● About this task: Could you retype the records below exactly as they appear, skipping any pictures?

● Extracted material:
□ □ □

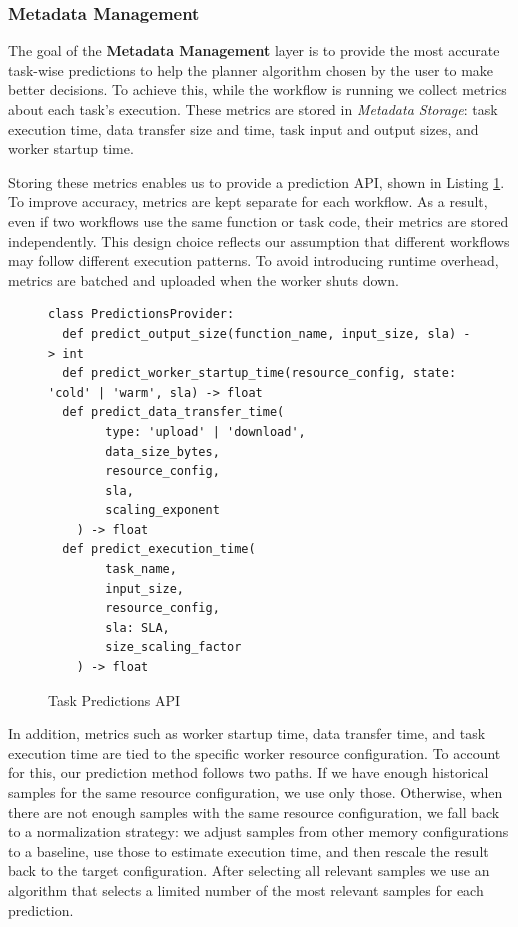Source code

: \documentclass[conference]{IEEEtran}
\begin{document}
\subsubsection{Metadata Management}
The goal of the \textbf{Metadata Management} layer is to provide the most accurate task-wise predictions to help the planner algorithm chosen by the user to make better decisions. To achieve this, while the workflow is running we collect metrics about each task's execution. These metrics are stored in \textit{Metadata Storage}: task execution time, data transfer size and time, task input and output sizes, and worker startup time. 

Storing these metrics enables us to provide a prediction API, shown in Listing \ref{lst:task_predictions_api}. To improve accuracy, metrics are kept separate for each workflow. As a result, even if two workflows use the same function or task code, their metrics are stored independently. This design choice reflects our assumption that different workflows may follow different execution patterns. To avoid introducing runtime overhead, metrics are batched and uploaded when the worker shuts down.

\begin{figure}[h]
\centering
\begin{lstlisting}[basicstyle=\ttfamily\footnotesize, columns=fullflexible, breaklines=true]
class PredictionsProvider:
  def predict_output_size(function_name, input_size, sla) -> int
  def predict_worker_startup_time(resource_config, state: 'cold' | 'warm', sla) -> float
  def predict_data_transfer_time(
        type: 'upload' | 'download',
        data_size_bytes,
        resource_config,
        sla,
        scaling_exponent
    ) -> float
  def predict_execution_time(
        task_name,
        input_size,
        resource_config,
        sla: SLA,
        size_scaling_factor
    ) -> float
\end{lstlisting}
\caption{Task Predictions API}
\label{lst:task_predictions_api}
\end{figure}

In addition, metrics such as worker startup time, data transfer time, and task execution time are tied to the specific worker resource configuration. To account for this, our prediction method follows two paths. If we have enough historical samples for the same resource configuration, we use only those. Otherwise, when there are not enough samples with the same resource configuration, we fall back to a normalization strategy: we adjust samples from other memory configurations to a baseline, use those to estimate execution time, and then rescale the result back to the target configuration. After selecting all relevant samples we use an algorithm that selects a limited number of the most relevant samples for each prediction.
\end{document}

□ □ □

● Response box:
Source code

: \documentclass[conference]{IEEEtran}
\begin{document}
\subsubsection{Metadata Management}
The goal of the \textbf{Metadata Management} layer is to provide the most accurate task-wise predictions to help the planner algorithm chosen by the user to make better decisions. To achieve this, while the workflow is running we collect metrics about each task's execution. These metrics are stored in \textit{Metadata Storage}: task execution time, data transfer size and time, task input and output sizes, and worker startup time. 

Storing these metrics enables us to provide a prediction API, shown in Listing \ref{lst:task_predictions_api}. To improve accuracy, metrics are kept separate for each workflow. As a result, even if two workflows use the same function or task code, their metrics are stored independently. This design choice reflects our assumption that different workflows may follow different execution patterns. To avoid introducing runtime overhead, metrics are batched and uploaded when the worker shuts down.

\begin{figure}[h]
\centering
\begin{lstlisting}[basicstyle=\ttfamily\footnotesize, columns=fullflexible, breaklines=true]
class PredictionsProvider:
  def predict_output_size(function_name, input_size, sla) -> int
  def predict_worker_startup_time(resource_config, state: 'cold' | 'warm', sla) -> float
  def predict_data_transfer_time(
        type: 'upload' | 'download',
        data_size_bytes,
        resource_config,
        sla,
        scaling_exponent
    ) -> float
  def predict_execution_time(
        task_name,
        input_size,
        resource_config,
        sla: SLA,
        size_scaling_factor
    ) -> float
\end{lstlisting}
\caption{Task Predictions API}
\label{lst:task_predictions_api}
\end{figure}

In addition, metrics such as worker startup time, data transfer time, and task execution time are tied to the specific worker resource configuration. To account for this, our prediction method follows two paths. If we have enough historical samples for the same resource configuration, we use only those. Otherwise, when there are not enough samples with the same resource configuration, we fall back to a normalization strategy: we adjust samples from other memory configurations to a baseline, use those to estimate execution time, and then rescale the result back to the target configuration. After selecting all relevant samples we use an algorithm that selects a limited number of the most relevant samples for each prediction.
\end{document}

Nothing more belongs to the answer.